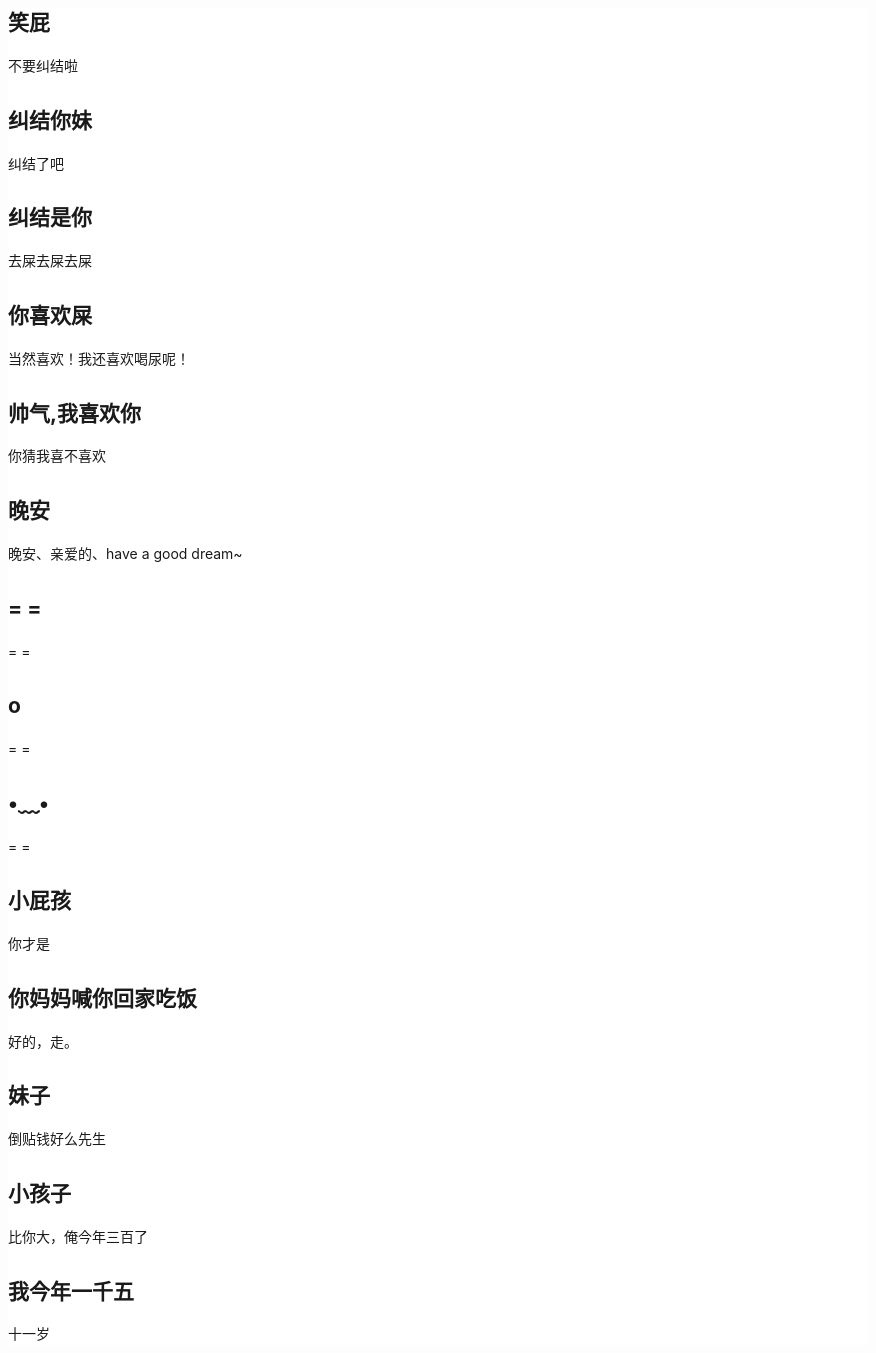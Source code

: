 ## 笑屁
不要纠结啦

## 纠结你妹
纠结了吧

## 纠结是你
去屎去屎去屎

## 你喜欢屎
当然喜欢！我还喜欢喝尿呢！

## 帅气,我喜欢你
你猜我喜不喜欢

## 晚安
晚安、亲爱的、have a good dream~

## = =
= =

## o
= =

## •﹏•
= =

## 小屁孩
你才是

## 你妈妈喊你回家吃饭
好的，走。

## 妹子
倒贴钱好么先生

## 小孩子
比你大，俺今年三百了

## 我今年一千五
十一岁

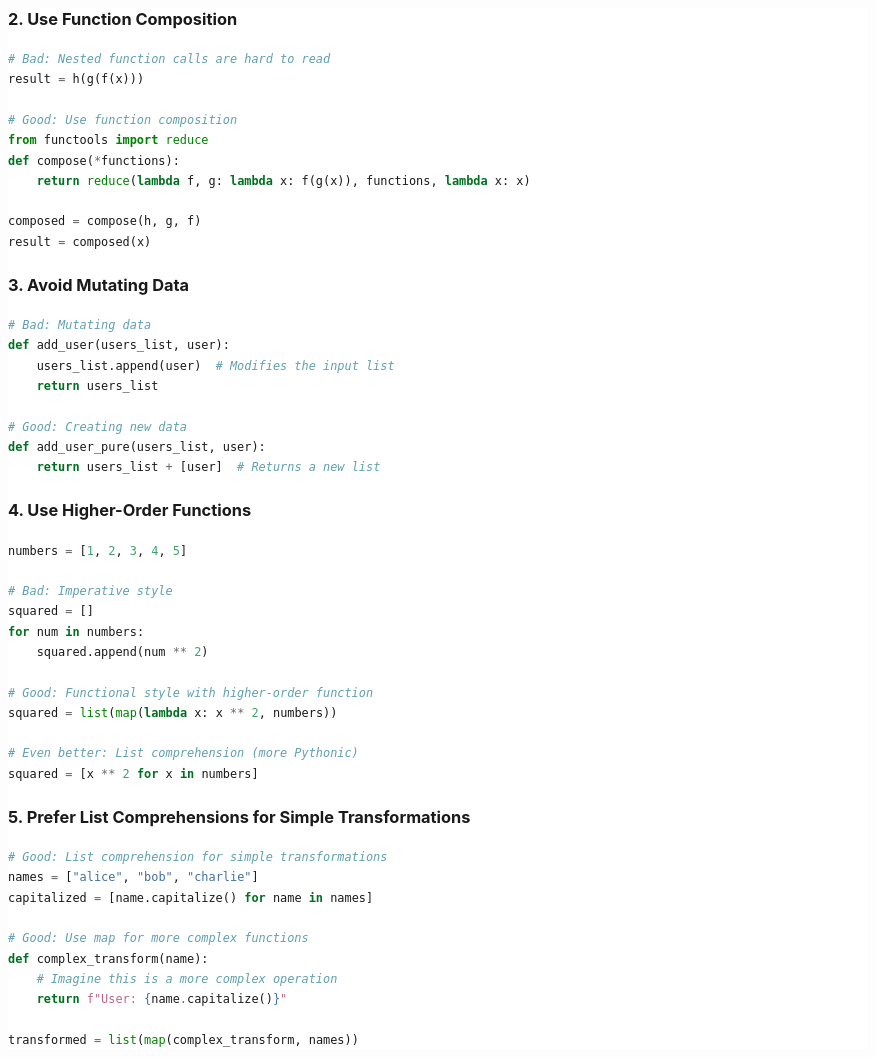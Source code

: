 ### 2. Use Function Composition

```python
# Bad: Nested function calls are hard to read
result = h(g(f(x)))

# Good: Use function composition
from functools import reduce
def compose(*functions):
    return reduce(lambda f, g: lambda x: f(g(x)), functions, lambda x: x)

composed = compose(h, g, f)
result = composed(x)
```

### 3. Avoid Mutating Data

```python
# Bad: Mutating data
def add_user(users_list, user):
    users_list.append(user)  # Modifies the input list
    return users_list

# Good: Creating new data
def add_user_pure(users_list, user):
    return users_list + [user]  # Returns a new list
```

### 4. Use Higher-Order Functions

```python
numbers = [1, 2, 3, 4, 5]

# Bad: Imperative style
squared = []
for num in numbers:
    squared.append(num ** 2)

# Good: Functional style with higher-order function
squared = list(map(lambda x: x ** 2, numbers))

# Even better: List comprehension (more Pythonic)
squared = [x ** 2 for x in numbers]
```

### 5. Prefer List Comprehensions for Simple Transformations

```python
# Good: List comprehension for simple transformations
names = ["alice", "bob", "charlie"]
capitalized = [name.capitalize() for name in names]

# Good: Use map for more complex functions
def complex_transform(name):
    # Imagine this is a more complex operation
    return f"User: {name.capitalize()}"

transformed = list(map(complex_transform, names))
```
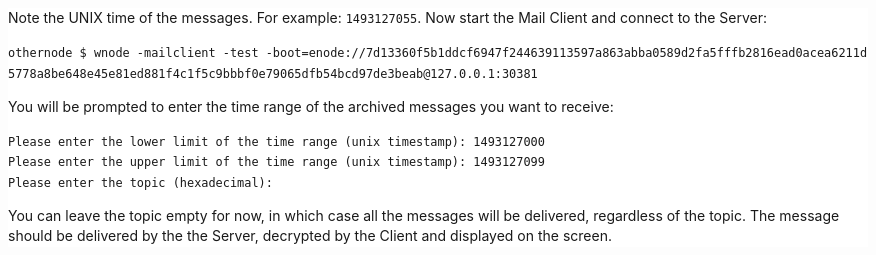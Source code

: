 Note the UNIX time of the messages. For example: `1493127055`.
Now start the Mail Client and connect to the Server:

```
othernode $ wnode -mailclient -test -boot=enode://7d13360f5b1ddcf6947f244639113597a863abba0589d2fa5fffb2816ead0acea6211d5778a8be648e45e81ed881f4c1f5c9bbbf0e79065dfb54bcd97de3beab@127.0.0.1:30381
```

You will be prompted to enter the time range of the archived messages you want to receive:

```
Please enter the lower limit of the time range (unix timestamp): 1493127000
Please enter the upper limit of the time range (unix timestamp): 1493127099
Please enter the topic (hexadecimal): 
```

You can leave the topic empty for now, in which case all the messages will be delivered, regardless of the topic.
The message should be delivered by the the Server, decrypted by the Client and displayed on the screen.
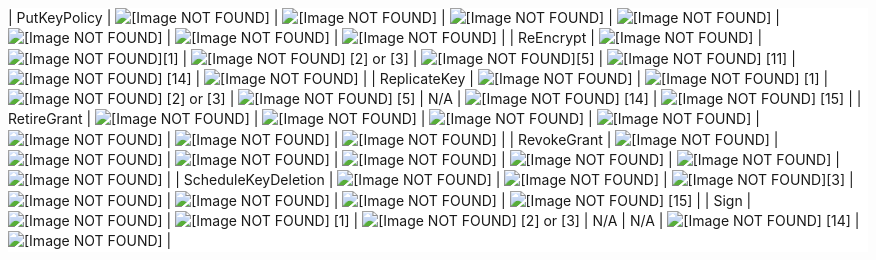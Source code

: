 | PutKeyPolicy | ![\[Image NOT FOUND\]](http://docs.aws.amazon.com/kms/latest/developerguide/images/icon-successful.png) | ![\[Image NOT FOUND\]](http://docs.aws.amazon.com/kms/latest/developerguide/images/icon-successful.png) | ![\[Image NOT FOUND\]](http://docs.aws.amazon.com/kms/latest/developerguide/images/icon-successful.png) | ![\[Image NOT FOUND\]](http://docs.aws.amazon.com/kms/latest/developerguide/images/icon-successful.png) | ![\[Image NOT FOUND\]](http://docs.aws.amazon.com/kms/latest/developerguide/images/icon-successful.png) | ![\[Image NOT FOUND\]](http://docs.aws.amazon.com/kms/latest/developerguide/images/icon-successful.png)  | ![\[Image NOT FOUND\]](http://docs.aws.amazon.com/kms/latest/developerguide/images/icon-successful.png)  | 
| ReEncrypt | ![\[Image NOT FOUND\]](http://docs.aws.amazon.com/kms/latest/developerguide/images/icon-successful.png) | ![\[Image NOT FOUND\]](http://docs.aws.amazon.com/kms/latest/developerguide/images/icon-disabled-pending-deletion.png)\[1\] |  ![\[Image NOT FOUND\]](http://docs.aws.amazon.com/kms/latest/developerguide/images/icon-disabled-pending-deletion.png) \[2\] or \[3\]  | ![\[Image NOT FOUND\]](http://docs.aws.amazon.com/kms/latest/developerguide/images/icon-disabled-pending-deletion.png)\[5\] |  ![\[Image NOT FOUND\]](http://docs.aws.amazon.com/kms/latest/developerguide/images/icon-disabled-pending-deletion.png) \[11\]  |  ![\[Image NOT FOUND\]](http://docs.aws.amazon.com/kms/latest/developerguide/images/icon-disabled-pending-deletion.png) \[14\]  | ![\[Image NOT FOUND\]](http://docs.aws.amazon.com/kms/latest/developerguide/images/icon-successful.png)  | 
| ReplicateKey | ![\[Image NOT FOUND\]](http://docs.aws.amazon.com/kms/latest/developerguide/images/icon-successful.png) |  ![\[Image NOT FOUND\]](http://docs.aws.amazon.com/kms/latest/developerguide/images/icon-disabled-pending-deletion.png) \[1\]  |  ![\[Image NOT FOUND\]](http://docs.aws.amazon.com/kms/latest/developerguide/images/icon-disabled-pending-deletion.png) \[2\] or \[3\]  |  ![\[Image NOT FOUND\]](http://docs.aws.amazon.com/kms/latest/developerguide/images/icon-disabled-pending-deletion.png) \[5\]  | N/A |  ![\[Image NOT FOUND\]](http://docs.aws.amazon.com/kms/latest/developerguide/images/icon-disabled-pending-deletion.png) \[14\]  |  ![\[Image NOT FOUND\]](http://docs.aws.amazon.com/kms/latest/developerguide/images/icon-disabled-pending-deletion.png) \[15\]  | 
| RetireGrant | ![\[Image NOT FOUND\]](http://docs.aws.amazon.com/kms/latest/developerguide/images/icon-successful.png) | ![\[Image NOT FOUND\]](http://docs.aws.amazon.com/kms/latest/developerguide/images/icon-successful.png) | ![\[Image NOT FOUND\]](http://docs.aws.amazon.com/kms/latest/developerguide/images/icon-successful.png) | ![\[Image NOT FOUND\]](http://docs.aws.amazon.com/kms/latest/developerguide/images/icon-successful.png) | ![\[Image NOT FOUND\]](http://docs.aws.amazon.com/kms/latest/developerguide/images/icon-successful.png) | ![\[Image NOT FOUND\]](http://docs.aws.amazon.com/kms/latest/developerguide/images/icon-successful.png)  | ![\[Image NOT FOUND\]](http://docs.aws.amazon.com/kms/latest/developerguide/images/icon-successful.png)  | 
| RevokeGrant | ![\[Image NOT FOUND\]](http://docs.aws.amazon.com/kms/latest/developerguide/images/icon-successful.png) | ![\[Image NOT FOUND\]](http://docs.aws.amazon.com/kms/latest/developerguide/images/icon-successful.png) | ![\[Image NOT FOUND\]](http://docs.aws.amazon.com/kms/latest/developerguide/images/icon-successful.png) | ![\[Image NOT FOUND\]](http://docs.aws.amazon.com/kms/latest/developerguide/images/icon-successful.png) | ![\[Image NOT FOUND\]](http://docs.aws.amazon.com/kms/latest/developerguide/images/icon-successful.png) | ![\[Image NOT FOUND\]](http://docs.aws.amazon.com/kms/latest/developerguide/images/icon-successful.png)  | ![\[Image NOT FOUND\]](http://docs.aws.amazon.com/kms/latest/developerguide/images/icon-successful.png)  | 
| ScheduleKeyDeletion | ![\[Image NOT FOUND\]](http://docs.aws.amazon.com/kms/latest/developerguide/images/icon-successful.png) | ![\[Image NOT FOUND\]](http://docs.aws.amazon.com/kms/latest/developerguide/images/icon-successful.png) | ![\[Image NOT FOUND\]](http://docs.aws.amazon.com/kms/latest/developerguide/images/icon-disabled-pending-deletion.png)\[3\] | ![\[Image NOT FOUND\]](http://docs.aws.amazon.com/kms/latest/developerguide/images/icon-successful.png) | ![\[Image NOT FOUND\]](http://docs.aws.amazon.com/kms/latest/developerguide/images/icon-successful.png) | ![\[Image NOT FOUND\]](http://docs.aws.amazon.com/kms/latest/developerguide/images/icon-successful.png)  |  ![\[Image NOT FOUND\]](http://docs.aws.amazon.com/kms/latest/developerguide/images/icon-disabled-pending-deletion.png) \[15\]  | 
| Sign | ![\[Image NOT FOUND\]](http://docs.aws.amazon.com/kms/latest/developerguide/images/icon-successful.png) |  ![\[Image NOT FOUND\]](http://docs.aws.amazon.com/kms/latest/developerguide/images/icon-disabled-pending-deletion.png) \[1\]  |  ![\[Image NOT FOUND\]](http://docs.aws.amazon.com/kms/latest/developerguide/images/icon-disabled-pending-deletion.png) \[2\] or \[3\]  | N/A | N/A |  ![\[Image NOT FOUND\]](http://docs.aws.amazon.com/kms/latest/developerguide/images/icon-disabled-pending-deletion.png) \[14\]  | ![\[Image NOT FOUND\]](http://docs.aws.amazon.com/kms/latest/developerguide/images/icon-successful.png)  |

:: WHAT NEEDS TO BE DONE ::
Note how many lines of the records contain the string "append", and give that number with nothing added.

:: REPLY ::
2